Though the dance interpretations to the songs weren't primarily acute, I enjoyed how the quartet replicated horse trots on "Four Strong Winds," matched the "a-swingin' I must go" lyric of "Sam Hall" with swinging steps and, most dramatically, to Cash's phenomenal take on "Hurt," portrayed the pain addiction inflicts not only on the user--as deftly embodied by Barbosa--but those who try to provide help, support and love.

It seems probable I won't ever see The Man in Black piece again, at least by a world-class ballet troupe, so I'm especially glad I did.

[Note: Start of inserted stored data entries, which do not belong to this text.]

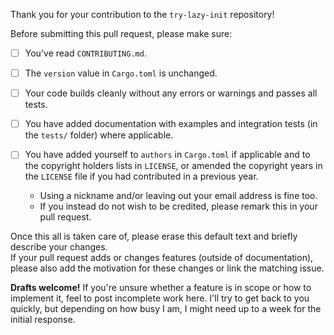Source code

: <!-- markdownlint-disable first-line-heading -->

Thank you for your contribution to the `try-lazy-init` repository!

Before submitting this pull request, please make sure:

* [ ] You've read `CONTRIBUTING.md`.

* [ ] The `version` value in `Cargo.toml` is unchanged.

* [ ] Your code builds cleanly without any errors or warnings and passes all tests.

* [ ] You have added documentation with examples and integration tests (in the `tests/` folder) where applicable.

* [ ] You have added yourself to `authors` in `Cargo.toml` if applicable and to the copyright holders lists in `LICENSE`, or amended the copyright years in the `LICENSE` file if you had contributed in a previous year.  
  * Using a nickname and/or leaving out your email address is fine too.
  * If you instead do not wish to be credited, please remark this in your pull request.

Once this all is taken care of, please erase this default text and briefly describe your changes.  
If your pull request adds or changes features (outside of documentation), please also add the motivation for these changes or link the matching issue.

**Drafts welcome!** If you're unsure whether a feature is in scope or how to implement it, feel to post incomplete work here.
I'll try to get back to you quickly, but depending on how busy I am, I might need up to a week for the initial response.
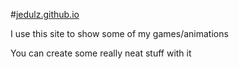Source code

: #[jedulz.github.io](jedul.github.io)

I use this site to show some of my games/animations

You can create some really neat stuff with it
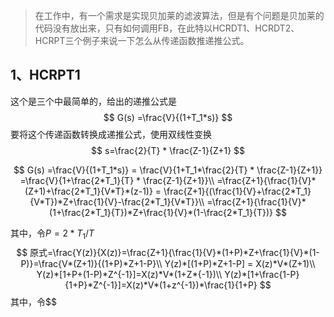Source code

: > 在工作中，有一个需求是实现贝加莱的滤波算法，但是有个问题是贝加莱的代码没有放出来，只有如何调用FB，在此特以HCRDT1、HCRDT2、HCRPT三个例子来说一下怎么从传递函数推递推公式。

## 1、HCRPT1

这个是三个中最简单的，给出的递推公式是
$$
G(s) =\frac{V}{(1+T_1*s)}
$$
要将这个传递函数转换成递推公式，使用双线性变换
$$
s=\frac{2}{T} * \frac{Z-1}{Z+1}
$$

$$
G(s) =\frac{V}{(1+T_1*s)} = \frac{V}{1+T_1*\frac{2}{T} * \frac{Z-1}{Z+1}}
=\frac{V}{1+\frac{2*T_1}{T} * \frac{Z-1}{Z+1}}\\
=\frac{Z+1}{\frac{1}{V}*(Z+1)+\frac{2*T_1}{V*T}*(z-1)} = \frac{Z+1}{(\frac{1}{V}+\frac{2*T_1}{V*T})*Z+\frac{1}{V}-\frac{2*T_1}{V*T}}\\
=\frac{Z+1}{\frac{1}{V}*(1+\frac{2*T_1}{T})*Z+\frac{1}{V}*(1-\frac{2*T_1}{T})}
$$

其中，令$P=2*T_1/T$
$$
原式=\frac{Y(z)}{X(z)}=\frac{Z+1}{\frac{1}{V}*(1+P)*Z+\frac{1}{V}*(1-P)}=\frac{V*(Z+1)}{(1+P)*Z+1-P}\\
Y(z)*[(1+P)*Z+1-P] = X(z)*V*(Z+1)\\
Y(z)*[1+P+(1-P)*Z^{-1}]=X(z)*V*(1+Z*{-1})\\
Y(z)*[1+\frac{1-P}{1+P}*Z^{-1}]=X(z)*V*(1+z^{-1})*\frac{1}{1+P}
$$
其中，令$$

The third and final number of Unique Voices--titled Tulle, choreographed by Alexander Ekman and featuring numerous dancers including Rocas in a prominent role--was also fascinating and fantastic.

Staged by Marie-Louise Sid-Sylwander and Joakim Stephenson, with some rather haunting music by Mikael Karlsson, Tulle is--per the program notes--"a loving commentary on ballet where Alexander Ekman explores the coded world of classical ballet ... [and] enables the audience to rethink the way in which we perceive ballet."

There is a large cast of dancers in tutus, but also the sounds of a static-laden radio broadcast and video screens that at time show ballerinas speaking candidly about their art--and fears.

"What if they laugh at me; what if they throw tomatoes at me; I have a love/hate relationship with my point shoes," impart a pair of dancers, one of whom I'm pretty sure was Christine Rocas.

The unique A/V accoutrement to Tulle also served to enlighten that ballet began as a social dance form--not a theatrical one--done by aristocrats at official functions as proof of their stature, with King Louis XIV of France said to have been an excellent ballet dancer.

Tulle also had a segment centered around a circus couple enacted by Ogulcan Borova and Amanda Assucena, with the latter pirouetting at least 25 straight revolutions at one point in the most demonstrably impressive spectacle of the entire show.

Altogether, the 2-hour performance--inclusive of two 15-minute intermissions--was rather scintillating.

I effusively bestowed a standing ovation at the end of Tulle--in appreciation for it and the earlier pieces--but was puzzled as to why I was in the vast minority of those, aptly, given what we had witnessed, on their feet.

When opportunity allows, I certainly wouldn't mind viewing a full-work ballet such as Swan Lake, Romeo and Juliet or, once again, Giselle or The Nutcracker.

But for what I surmise to be described as contemporary ballet, with innovative pieces fueled by the imagination of gifted choreographers, stagers and dancers, Unique Voices spoke to me in a powerful way.

So while I still doubt I will become a ballet regular, Joffrey subscriber or dance aficionado, I hope it's sooner than later that I come back to take another spin.